Go to solution Solved by ioa747,

Recommended Posts

I am a bit of a novice with AutoIT but I have exhaustively searched the libraries and threads here for something similar to what I am trying to do.

I would like to split an RTF at a specific line in the file, which contains the text "Official". So, if there are 2 pages and there is 1 mention of "Official" I would like 2 RTF's. 

I am already successfully using GUI streaming to open an RTF, determine encoding, and output the plain text lines to an array.

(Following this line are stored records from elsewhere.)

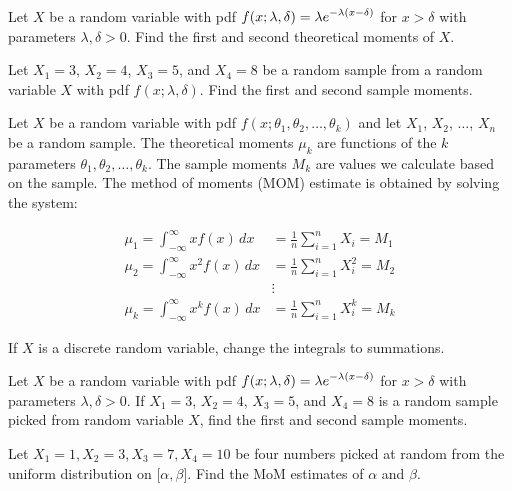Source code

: 
  \bb
  \ii Let $X$ be a random variable with pdf $\displaystyle f(x; \lambda, \delta)=\lambda e^{-\lambda(x-\delta)}$ for $x > \delta$ with parameters $\lambda, \delta >0$. Find the first and second theoretical moments of $X$.  \vfill

  
\ii Let $X_1=3$, $X_2=4$, $X_3 = 5$, and $X_4 = 8$ be a random sample from a random variable $X$ with pdf $f(x; \lambda, \delta)$. Find the first and second sample moments. \label{sample} \vfill
\ee


\bbox
Let $X$ be a random variable with pdf $f(x; \theta_1, \theta_2, \ldots, \theta_k)$ and let $X_1$, $X_2$, $\ldots$, $X_n$ be a random
sample.
\bi
\ii The theoretical moments $\mu_k$ are functions of the $k$ parameters $\theta_1, \theta_2, \ldots, \theta_k$.
\ii The sample moments $M_k$ are values we calculate based on the sample.
\ii The \alert{method of moments (MOM) estimate} is obtained by solving the system:
\ei

\begin{align*}
\mu_1 = \int_{-\infty}^{\infty} xf(x) \, dx &= \frac{1}{n} \sum_{i=1}^n X_i = M_1\\
\mu_2 = \int_{-\infty}^{\infty} x^2f(x) \, dx &= \frac{1}{n} \sum_{i=1}^n X_i^2 = M_2\\
& \vdots \\
\mu_k = \int_{-\infty}^{\infty} x^kf(x) \, dx &= \frac{1}{n} \sum_{i=1}^n X_i^k = M_k
\end{align*}

If $X$ is a discrete random variable, change the integrals to summations.
\ebox

\clearpage

  
\bb[resume]
\ii Let $X$ be a random variable with pdf $\displaystyle f(x; \lambda, \delta)=\lambda e^{-\lambda(x-\delta)}$ for $x > \delta$ with parameters $\lambda, \delta >0$. If $X_1=3$, $X_2=4$, $X_3 = 5$, and $X_4 = 8$ is a random sample picked from random variable $X$, find the first and second sample moments. \label{sample} \vfill

\ii Let $X_1=1, X_2=3, X_3=7, X_4=10$ be four numbers picked at random from the uniform distribution on $\lbrack \alpha , \beta \rbrack$. Find the MoM estimates of $\alpha$ and $\beta$. \vfill

\ee

\clearpage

However, I would like to split the RTF into multiple before gleaning the plain text.

Could someone provide a very high-level example so that I have somewhere to start?

Thanks a ton!

Link to comment
Share on other sites

Thank you for your time, ioa. I took a look at that thread and the FriendlyHide function, which gave me some ideas. I would be grateful for continued assistance.

I am outputting the start of the document through the 2nd occurrence of the delimiter like this:

_GUICtrlRichEdit_StreamFromFile($hRichEdit, @ScriptDir & "\test.RTF")

$delimeter = "Official:"
$delimLen = StringLen($delimeter)
$occurrence = 1

; find 2nd occurrence of delimeter
$finding = StringInStr(_GUICtrlRichEdit_GetText($hRichEdit), $delimeter, 0, $occurrence + 1)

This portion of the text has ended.